__DIRECTIONS FOR THIS TASK__
Return all lines in the data where the string "covariata" can be found.

__MATERIAL FOR THIS TASK__
BEGIN

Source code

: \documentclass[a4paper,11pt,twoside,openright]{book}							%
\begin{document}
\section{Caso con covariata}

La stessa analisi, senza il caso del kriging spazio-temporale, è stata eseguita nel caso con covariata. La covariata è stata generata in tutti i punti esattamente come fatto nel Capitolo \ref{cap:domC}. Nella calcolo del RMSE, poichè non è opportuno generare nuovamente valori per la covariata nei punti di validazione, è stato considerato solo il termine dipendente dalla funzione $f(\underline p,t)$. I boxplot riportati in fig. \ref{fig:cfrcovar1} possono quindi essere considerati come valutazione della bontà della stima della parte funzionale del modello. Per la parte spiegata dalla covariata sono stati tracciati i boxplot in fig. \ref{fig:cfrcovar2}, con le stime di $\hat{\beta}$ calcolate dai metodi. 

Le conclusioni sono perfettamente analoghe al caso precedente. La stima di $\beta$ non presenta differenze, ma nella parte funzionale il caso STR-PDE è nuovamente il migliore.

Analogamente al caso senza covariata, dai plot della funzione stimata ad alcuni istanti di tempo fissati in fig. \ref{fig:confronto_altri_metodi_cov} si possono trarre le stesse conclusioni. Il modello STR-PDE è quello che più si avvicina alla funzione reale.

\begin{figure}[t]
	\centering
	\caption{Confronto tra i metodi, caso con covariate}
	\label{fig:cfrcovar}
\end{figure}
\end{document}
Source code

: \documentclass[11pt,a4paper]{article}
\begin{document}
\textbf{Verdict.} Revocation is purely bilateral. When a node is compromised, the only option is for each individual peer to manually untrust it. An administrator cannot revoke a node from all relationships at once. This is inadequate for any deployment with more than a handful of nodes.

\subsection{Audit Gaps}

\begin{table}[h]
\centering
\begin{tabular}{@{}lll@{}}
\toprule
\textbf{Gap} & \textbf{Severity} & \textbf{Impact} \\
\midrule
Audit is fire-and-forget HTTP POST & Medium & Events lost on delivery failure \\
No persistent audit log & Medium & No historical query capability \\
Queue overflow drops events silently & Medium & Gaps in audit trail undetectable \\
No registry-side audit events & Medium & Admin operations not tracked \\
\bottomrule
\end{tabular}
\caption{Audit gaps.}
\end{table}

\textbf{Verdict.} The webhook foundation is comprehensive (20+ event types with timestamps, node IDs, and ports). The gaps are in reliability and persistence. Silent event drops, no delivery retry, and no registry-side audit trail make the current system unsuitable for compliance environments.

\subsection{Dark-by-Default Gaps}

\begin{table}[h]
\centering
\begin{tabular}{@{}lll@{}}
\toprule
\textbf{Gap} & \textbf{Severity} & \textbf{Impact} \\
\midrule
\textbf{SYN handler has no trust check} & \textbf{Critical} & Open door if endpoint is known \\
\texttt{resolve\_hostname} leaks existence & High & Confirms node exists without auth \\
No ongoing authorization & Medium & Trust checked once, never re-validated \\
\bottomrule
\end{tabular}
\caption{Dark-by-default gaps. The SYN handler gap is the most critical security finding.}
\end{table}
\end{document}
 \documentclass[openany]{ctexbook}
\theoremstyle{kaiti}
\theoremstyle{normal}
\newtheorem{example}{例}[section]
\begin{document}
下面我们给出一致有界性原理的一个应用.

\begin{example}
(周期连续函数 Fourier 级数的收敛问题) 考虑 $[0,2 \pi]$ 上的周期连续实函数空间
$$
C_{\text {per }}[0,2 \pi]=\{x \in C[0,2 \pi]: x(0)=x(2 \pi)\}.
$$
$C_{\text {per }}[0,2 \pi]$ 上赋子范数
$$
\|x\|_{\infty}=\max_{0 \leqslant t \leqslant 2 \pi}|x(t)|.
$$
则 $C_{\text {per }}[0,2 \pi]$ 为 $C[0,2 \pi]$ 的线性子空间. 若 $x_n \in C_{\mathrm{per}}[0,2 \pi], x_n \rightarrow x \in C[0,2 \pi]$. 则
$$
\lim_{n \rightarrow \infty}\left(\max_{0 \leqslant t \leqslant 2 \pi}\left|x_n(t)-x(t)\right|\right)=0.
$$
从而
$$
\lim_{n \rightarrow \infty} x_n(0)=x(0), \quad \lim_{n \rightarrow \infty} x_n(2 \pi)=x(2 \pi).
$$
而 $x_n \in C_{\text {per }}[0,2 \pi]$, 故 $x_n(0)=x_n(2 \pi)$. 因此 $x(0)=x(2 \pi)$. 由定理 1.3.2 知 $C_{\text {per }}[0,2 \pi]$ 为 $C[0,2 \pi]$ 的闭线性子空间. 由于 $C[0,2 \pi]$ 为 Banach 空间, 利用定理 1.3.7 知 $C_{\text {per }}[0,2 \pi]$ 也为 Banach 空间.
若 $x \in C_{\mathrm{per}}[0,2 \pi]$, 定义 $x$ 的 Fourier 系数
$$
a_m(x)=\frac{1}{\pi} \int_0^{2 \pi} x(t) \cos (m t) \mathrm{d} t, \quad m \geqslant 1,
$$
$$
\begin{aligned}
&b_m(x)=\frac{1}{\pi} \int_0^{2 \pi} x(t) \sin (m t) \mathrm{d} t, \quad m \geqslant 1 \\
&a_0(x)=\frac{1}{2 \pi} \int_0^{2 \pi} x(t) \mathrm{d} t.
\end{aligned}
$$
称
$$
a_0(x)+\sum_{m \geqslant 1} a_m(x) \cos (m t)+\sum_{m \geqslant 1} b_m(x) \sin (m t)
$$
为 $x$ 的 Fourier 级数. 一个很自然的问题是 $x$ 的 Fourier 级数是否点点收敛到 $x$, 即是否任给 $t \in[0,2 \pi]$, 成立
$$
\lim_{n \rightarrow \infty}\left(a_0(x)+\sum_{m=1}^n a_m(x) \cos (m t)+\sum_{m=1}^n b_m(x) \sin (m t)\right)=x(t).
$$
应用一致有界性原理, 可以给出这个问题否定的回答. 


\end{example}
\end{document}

END

__EXERCISE ANSWER__
\section{Caso con covariata}
La stessa analisi, senza il caso del kriging spazio-temporale, è stata eseguita nel caso con covariata. La covariata è stata generata in tutti i punti esattamente come fatto nel Capitolo \ref{cap:domC}. Nella calcolo del RMSE, poichè non è opportuno generare nuovamente valori per la covariata nei punti di validazione, è stato considerato solo il termine dipendente dalla funzione $f(\underline p,t)$. I boxplot riportati in fig. \ref{fig:cfrcovar1} possono quindi essere considerati come valutazione della bontà della stima della parte funzionale del modello. Per la parte spiegata dalla covariata sono stati tracciati i boxplot in fig. \ref{fig:cfrcovar2}, con le stime di $\hat{\beta}$ calcolate dai metodi. 
Analogamente al caso senza covariata, dai plot della funzione stimata ad alcuni istanti di tempo fissati in fig. \ref{fig:confronto_altri_metodi_cov} si possono trarre le stesse conclusioni. Il modello STR-PDE è quello che più si avvicina alla funzione reale.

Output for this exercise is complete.